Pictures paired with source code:
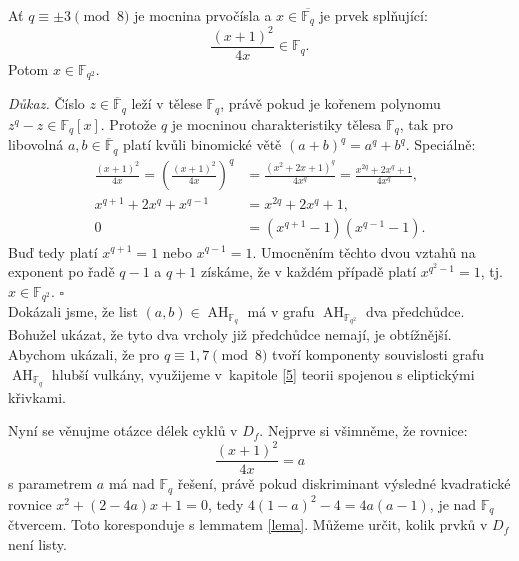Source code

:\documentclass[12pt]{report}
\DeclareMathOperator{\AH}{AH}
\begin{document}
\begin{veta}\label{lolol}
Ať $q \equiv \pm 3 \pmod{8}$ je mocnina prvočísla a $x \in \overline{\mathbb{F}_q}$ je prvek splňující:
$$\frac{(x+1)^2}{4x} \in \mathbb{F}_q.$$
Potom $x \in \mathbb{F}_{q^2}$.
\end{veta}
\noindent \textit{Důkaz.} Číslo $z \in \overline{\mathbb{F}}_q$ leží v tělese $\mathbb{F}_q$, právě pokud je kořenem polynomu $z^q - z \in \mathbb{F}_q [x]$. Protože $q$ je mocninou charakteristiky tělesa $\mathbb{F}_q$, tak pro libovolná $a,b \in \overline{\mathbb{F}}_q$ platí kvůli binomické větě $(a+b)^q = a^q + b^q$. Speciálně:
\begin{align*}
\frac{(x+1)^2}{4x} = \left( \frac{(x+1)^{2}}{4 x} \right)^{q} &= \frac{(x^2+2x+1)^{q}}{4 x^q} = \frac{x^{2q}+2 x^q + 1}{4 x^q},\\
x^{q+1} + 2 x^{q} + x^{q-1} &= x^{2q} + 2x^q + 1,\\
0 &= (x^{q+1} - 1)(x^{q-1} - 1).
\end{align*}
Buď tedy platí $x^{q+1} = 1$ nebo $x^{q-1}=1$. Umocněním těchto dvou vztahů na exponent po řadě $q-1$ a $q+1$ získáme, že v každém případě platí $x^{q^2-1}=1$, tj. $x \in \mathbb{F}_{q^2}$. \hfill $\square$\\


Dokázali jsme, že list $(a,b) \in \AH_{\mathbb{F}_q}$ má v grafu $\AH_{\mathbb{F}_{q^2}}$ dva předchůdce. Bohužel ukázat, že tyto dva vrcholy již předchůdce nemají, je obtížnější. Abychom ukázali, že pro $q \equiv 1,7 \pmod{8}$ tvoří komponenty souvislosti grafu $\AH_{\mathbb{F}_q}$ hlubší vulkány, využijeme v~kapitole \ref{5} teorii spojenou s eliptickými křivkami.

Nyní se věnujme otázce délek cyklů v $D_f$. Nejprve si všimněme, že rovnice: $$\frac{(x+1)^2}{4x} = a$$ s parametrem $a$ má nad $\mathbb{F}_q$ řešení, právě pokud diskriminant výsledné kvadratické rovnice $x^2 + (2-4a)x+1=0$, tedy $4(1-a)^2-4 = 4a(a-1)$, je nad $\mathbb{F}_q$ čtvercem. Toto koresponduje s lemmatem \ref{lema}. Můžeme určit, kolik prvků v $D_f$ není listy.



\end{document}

Work instruction: Go through the data above and copy each line in which "begin" appears.

Output below:
\begin{document}
\begin{veta}\label{lolol}
\begin{align*}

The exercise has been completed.